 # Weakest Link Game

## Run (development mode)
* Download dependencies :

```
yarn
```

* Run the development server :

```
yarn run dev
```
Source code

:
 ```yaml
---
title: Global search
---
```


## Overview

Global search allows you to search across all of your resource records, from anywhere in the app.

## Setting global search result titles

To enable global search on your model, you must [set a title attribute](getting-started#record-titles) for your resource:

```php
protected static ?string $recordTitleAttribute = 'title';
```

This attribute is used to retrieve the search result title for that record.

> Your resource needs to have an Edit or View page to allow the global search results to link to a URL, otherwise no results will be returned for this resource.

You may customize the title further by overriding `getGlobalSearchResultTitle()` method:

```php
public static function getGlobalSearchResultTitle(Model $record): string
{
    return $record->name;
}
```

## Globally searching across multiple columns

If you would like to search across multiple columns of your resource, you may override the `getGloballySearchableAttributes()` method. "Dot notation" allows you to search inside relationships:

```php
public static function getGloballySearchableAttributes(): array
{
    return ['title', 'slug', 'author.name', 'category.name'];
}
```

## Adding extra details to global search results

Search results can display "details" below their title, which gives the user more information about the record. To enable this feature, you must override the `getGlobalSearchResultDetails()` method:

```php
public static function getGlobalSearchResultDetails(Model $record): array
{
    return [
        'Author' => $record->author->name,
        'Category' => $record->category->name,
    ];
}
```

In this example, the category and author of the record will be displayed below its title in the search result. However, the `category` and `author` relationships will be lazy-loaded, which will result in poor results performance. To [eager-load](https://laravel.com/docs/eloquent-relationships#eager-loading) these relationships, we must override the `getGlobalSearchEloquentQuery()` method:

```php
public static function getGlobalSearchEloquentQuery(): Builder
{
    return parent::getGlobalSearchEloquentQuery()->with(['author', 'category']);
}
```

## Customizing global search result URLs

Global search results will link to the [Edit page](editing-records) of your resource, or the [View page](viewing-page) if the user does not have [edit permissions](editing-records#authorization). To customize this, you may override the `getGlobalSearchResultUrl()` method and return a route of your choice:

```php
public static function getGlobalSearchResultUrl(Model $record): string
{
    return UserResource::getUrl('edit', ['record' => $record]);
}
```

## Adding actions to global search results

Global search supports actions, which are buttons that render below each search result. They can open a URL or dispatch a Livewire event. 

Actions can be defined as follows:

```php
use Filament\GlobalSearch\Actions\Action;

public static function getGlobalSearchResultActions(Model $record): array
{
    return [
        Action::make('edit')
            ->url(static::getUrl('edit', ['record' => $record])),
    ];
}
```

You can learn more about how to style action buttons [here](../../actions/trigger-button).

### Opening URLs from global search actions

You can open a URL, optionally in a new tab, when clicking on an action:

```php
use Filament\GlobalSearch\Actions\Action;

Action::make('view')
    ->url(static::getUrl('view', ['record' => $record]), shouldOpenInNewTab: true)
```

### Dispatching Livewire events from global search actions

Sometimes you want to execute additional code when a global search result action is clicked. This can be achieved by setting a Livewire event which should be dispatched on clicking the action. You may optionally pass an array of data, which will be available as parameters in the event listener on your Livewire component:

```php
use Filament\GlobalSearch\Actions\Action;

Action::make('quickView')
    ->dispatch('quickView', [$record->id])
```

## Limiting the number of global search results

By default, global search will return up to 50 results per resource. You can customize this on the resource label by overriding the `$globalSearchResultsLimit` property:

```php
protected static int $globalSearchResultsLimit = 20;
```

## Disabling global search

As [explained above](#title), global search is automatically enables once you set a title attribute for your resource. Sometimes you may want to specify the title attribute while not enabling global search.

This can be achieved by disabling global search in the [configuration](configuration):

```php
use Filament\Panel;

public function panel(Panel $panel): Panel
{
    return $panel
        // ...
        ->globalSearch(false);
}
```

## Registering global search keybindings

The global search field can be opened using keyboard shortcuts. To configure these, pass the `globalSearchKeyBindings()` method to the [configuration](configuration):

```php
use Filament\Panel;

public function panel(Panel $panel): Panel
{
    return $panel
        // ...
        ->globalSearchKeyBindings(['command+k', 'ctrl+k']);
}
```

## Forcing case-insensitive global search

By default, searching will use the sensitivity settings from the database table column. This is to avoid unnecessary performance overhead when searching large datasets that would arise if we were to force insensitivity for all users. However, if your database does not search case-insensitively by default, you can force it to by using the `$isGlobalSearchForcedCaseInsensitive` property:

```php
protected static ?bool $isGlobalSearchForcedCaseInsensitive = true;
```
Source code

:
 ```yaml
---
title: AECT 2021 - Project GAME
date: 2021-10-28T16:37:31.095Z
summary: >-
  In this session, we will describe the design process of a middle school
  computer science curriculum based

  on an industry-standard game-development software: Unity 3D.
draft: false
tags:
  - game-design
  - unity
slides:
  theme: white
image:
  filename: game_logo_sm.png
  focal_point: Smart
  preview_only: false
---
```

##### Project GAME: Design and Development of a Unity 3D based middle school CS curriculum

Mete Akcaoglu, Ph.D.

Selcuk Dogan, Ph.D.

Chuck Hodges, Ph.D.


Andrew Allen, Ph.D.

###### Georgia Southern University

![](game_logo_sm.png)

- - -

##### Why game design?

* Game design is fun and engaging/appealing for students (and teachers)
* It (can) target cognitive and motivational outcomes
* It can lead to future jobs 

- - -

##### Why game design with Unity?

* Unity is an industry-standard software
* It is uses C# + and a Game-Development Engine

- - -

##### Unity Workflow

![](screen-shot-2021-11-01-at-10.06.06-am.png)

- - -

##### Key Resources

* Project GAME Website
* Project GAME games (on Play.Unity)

___

■ YOUR OBJECTIVE ■
Find how many lines contain "getGlobalSearchResultUrl" in the data. Write that number and nothing else.

■ PROBLEM SOLUTION ■
2